Australasian Science: Australia's authority on science since 1938

Additive Manufacturing: Collaboration Trumps Complexity

By Mike Heard

Subsidies are required to provide industry-wide access to additive manufacturing technologies.

Additive manufacturing is a generic but advanced manufacturing technology that’s essential to any diverse complex manufacturing economy. Successful adoption of additive manufacturing is itself a complex undertaking and, for other than very large businesses, prohibitively expensive and risky if attempted in-house and alone.

Manufacturing in Australia is comprised of a few relatively large organisations and many small-to-medium enterprises (SME). Economy-wide adoption of additive manufacturing requires models of collaboration between governments, industry and research institutions. Such collaboration, initially government-subsidised, can provide access for individual businesses to additive manufacturing knowledge and physical capability at reasonable cost.

Additive manufacturing is applicable to the manufacture of complex tooling, components and finished products in many materials, including various metals and plastics. It may be utilised for modelling, prototyping, short runs, mass customisation and, in specific circumstances, long production runs. It is an essential generic technology for a diverse manufacturing economy and is valuable to small, medium and large manufacturers across virtually all manufacturing sectors.

Strategic thinking about the end-use objective opens new design options that may be uniquely implemented using additive manufacturing. “Can this part be made more economically by additive manufacturing?” is usually the wrong question.

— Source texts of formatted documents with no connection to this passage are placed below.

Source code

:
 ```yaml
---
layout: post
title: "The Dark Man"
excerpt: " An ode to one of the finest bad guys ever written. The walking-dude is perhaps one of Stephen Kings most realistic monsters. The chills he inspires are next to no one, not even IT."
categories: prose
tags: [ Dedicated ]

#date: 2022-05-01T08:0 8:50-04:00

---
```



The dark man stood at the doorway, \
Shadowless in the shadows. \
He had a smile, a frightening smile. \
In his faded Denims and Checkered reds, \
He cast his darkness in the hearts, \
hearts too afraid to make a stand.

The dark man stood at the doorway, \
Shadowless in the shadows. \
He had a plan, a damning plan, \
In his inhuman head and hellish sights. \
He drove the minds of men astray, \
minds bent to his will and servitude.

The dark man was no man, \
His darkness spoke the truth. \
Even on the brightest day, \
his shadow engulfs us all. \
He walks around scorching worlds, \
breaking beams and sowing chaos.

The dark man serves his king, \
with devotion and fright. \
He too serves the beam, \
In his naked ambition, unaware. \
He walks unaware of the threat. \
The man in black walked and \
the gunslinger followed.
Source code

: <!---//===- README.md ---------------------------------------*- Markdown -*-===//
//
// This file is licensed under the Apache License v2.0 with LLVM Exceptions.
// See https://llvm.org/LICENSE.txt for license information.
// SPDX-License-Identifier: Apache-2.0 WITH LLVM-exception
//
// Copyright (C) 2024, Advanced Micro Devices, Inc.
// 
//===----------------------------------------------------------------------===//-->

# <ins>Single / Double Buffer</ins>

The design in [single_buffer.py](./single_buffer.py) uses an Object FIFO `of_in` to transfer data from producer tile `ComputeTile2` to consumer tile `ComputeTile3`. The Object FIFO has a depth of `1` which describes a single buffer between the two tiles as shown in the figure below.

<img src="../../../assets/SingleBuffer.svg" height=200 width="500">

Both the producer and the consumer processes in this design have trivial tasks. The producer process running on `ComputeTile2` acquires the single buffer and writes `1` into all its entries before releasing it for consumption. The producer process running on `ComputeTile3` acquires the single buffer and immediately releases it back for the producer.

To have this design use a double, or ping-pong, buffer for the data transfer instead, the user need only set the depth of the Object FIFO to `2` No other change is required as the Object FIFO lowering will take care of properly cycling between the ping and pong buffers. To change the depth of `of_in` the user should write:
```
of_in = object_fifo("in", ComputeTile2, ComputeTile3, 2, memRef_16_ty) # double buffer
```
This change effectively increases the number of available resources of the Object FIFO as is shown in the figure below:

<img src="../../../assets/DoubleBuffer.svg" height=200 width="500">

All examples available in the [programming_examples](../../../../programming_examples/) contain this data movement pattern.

The right one is: “What do I need to do, and why?”.

A first-principles design approach and a technology that can implement highly complex designs leads to the interrelated evaluation of various additive manufacturing materials, manufacturing processes, layering dimensions and machinery brands and models. Optimisation of the outcome is an iterative process involving several variables.

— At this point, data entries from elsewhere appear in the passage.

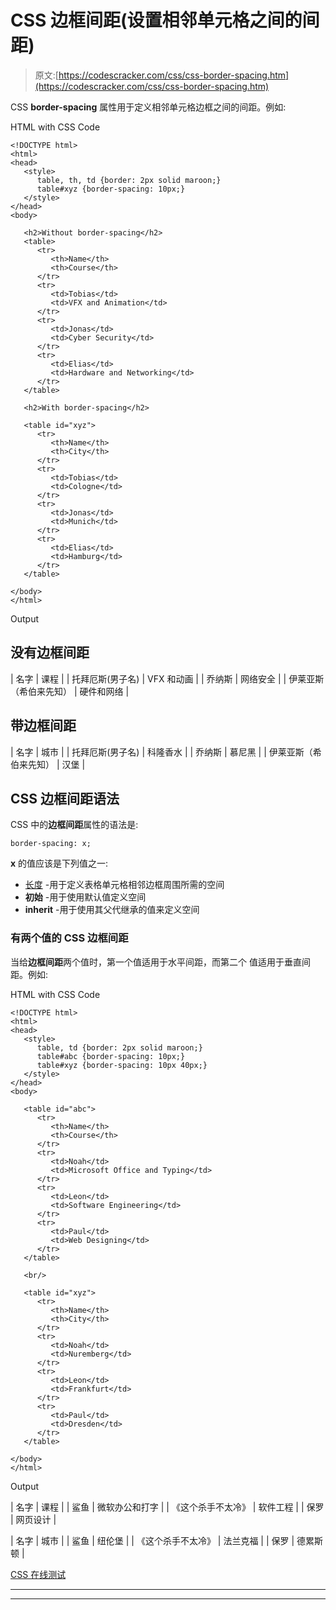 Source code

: # CSS 边框间距(设置相邻单元格之间的间距)

> 原文:[https://codescracker.com/css/css-border-spacing.htm](https://codescracker.com/css/css-border-spacing.htm)

CSS **border-spacing** 属性用于定义相邻单元格边框之间的间距。例如:

HTML with CSS Code

```
<!DOCTYPE html>
<html>
<head>
   <style>
      table, th, td {border: 2px solid maroon;}
      table#xyz {border-spacing: 10px;}
   </style>
</head>
<body>

   <h2>Without border-spacing</h2>
   <table>
      <tr>
         <th>Name</th>
         <th>Course</th>
      </tr>
      <tr>
         <td>Tobias</td>
         <td>VFX and Animation</td>
      </tr>
      <tr>
         <td>Jonas</td>
         <td>Cyber Security</td>
      </tr>
      <tr>
         <td>Elias</td>
         <td>Hardware and Networking</td>
      </tr>
   </table>

   <h2>With border-spacing</h2>

   <table id="xyz">
      <tr>
         <th>Name</th>
         <th>City</th>
      </tr>
      <tr>
         <td>Tobias</td>
         <td>Cologne</td>
      </tr>
      <tr>
         <td>Jonas</td>
         <td>Munich</td>
      </tr>
      <tr>
         <td>Elias</td>
         <td>Hamburg</td>
      </tr>
   </table>

</body>
</html>
```

Output

## 没有边框间距

| 名字 | 课程 |
| 托拜厄斯(男子名) | VFX 和动画 |
| 乔纳斯 | 网络安全 |
| 伊莱亚斯（希伯来先知） | 硬件和网络 |

## 带边框间距

| 名字 | 城市 |
| 托拜厄斯(男子名) | 科隆香水 |
| 乔纳斯 | 慕尼黑 |
| 伊莱亚斯（希伯来先知） | 汉堡 |

## CSS 边框间距语法

CSS 中的**边框间距**属性的语法是:

```
border-spacing: x;
```

**x** 的值应该是下列值之一:

*   [长度](/css/css-length-units.htm) -用于定义表格单元格相邻边框周围所需的空间
*   **初始** -用于使用默认值定义空间
*   **inherit** -用于使用其父代继承的值来定义空间

### 有两个值的 CSS 边框间距

当给**边框间距**两个值时，第一个值适用于水平间距，而第二个 值适用于垂直间距。例如:

HTML with CSS Code

```
<!DOCTYPE html>
<html>
<head>
   <style>
      table, td {border: 2px solid maroon;}
      table#abc {border-spacing: 10px;}
      table#xyz {border-spacing: 10px 40px;}
   </style>
</head>
<body>

   <table id="abc">
      <tr>
         <th>Name</th>
         <th>Course</th>
      </tr>
      <tr>
         <td>Noah</td>
         <td>Microsoft Office and Typing</td>
      </tr>
      <tr>
         <td>Leon</td>
         <td>Software Engineering</td>
      </tr>
      <tr>
         <td>Paul</td>
         <td>Web Designing</td>
      </tr>
   </table>

   <br/>

   <table id="xyz">
      <tr>
         <th>Name</th>
         <th>City</th>
      </tr>
      <tr>
         <td>Noah</td>
         <td>Nuremberg</td>
      </tr>
      <tr>
         <td>Leon</td>
         <td>Frankfurt</td>
      </tr>
      <tr>
         <td>Paul</td>
         <td>Dresden</td>
      </tr>
   </table>

</body>
</html>
```

Output

| 名字 | 课程 |
| 鲨鱼 | 微软办公和打字 |
| 《这个杀手不太冷》 | 软件工程 |
| 保罗 | 网页设计 |

| 名字 | 城市 |
| 鲨鱼 | 纽伦堡 |
| 《这个杀手不太冷》 | 法兰克福 |
| 保罗 | 德累斯顿 |

[CSS 在线测试](/exam/showtest.php?subid=5)

* * *

* * *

All of this points to a collaboration model between governments, research institutions and businesses – an important step in reversing the culture that sees Australia near last among OECD nations in collaboration focused on innovation.

Overcoming Cost and Risk

National and international expert presenters at a recent Adelaide workshop organised by ATSE and the South Australian government)agreed that SMEs adopting additive manufacturing (where it is the right technology) must have economical access to the necessary facilities and expertise to conduct the required iterative design and process experimentation and testing.

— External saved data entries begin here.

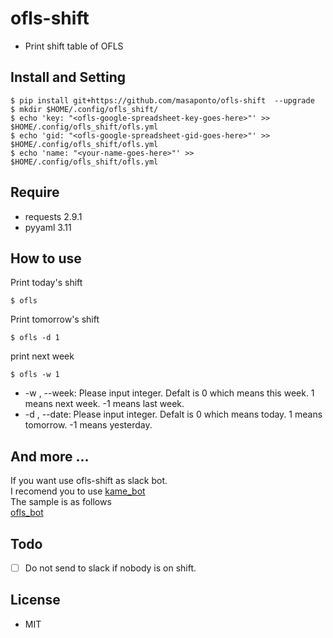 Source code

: # ofls-shift
- Print shift table of OFLS

## Install and Setting

```
$ pip install git+https://github.com/masaponto/ofls-shift  --upgrade
$ mkdir $HOME/.config/ofls_shift/
$ echo 'key: "<ofls-google-spreadsheet-key-goes-here>"' >> $HOME/.config/ofls_shift/ofls.yml
$ echo 'gid: "<ofls-google-spreadsheet-gid-goes-here>"' >> $HOME/.config/ofls_shift/ofls.yml
$ echo 'name: "<your-name-goes-here>"' >> $HOME/.config/ofls_shift/ofls.yml
```

## Require
- requests 2.9.1
- pyyaml 3.11

## How to use
Print today's shift  
```
$ ofls
```  

Print tomorrow's shift  
```
$ ofls -d 1
```  

print next week  
```
$ ofls -w 1
```

- \-w , \--week: Please input integer. Defalt is 0 which means this week. 1 means next week. -1 means last week.
- \-d , \--date: Please input integer. Defalt is 0 which means today. 1 means tomorrow. -1 means yesterday.


## And more ...
If you want use ofls-shift as slack bot.   
I recomend you to use [kame_bot](https://github.com/masaponto/kamebot)  
The sample is as follows  
[ofls_bot](https://gist.github.com/masaponto/7057bd59d07a236b463299c08fd616c5)  

## Todo
- [ ] Do not send to slack if nobody is on shift.

## License
- MIT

All of the models they presented incorporated a centre of additive manufacturing capital facilities and operational and research expertise available to various manufacturers on a fee for service or annual subscription basis.

It was apparent there are three key requirements for such a centre:

  • it needs a relatively broad range of additive manufacturing materials, process and equipment capabilities;
  • it requires ready access to the sophisticated research and measurement facilities and expertise demanded by the iterative optimisation process; and
  • it should be readily accessible to the manufacturers it seeks to serve.

Such a centre, taking South Australia as an example, would:

  • partner with and be the local gateway and facilitator of access for manufacturers to additive manufacturing capability, rather than duplicate existing equipment and expertise;
  • invest in the most needed additive manufacturing processes and equipment not held by partners, then provide them with reciprocal access; and
  • enable and encourage universities to provide access to their research, measurement and analysis capability, materials science, nanotechnology and other skills that already exist at the universities and are vital to the iterative optimisation process.

The fees for service and/or annual subscriptions for manufacturers using the centre would fund research projects for the universities involving materials and process optimisation, and universities would have the right to publish generic outcomes from research projects under guidelines agreed with industry partners of the centre.

Government subsidies would be required to establish such a centre but, over time, as additive manufacturing became established in industry, demand for the services of the centre would grow and the government subsidy could progressively diminish.

Federal and state funds are rightly available for projects to mitigate the very serious impacts of the loss of South Australia’s automotive industry and vital supply chain. Use of a portion of these funds to establish a generic advanced manufacturing capability in the state – of potential value to the majority of existing manufacturers – would seem to be a wise investment.

This is especially the case given the structure of South Australia’s manufacturing industry, with many SMEs employing a wide range of manufacturing processes to service a variety of markets.

It would also seem to be a model that would prove valuable to Australia.

Mike Heard FTSE is a prominent advocate for additive manufacturing, convenor of the Adelaide workshop and former CEO of Codan Limited, which he transformed from a small Adelaide radio manufacturer to a diversified technology product business with worldwide sales.